#### Exercise brief
Set down every record below exactly as it stands, leaving out the pictures.

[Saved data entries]
● ● ●
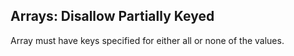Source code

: ## Arrays: Disallow Partially Keyed

Array must have keys specified for either all or none of the values.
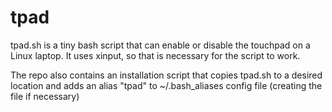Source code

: # tpad

tpad.sh is a tiny bash script that can enable or disable the touchpad on a Linux laptop. It uses xinput, so that is necessary for the script to work.

The repo also contains an installation script that copies tpad.sh to a desired location and adds an alias "tpad" to ~/.bash_aliases config file (creating the file if necessary)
● ● ●
#### Problem solution
Source code

: ## Arrays: Disallow Partially Keyed

Array must have keys specified for either all or none of the values.
Source code

: # tpad

tpad.sh is a tiny bash script that can enable or disable the touchpad on a Linux laptop. It uses xinput, so that is necessary for the script to work.

The repo also contains an installation script that copies tpad.sh to a desired location and adds an alias "tpad" to ~/.bash_aliases config file (creating the file if necessary)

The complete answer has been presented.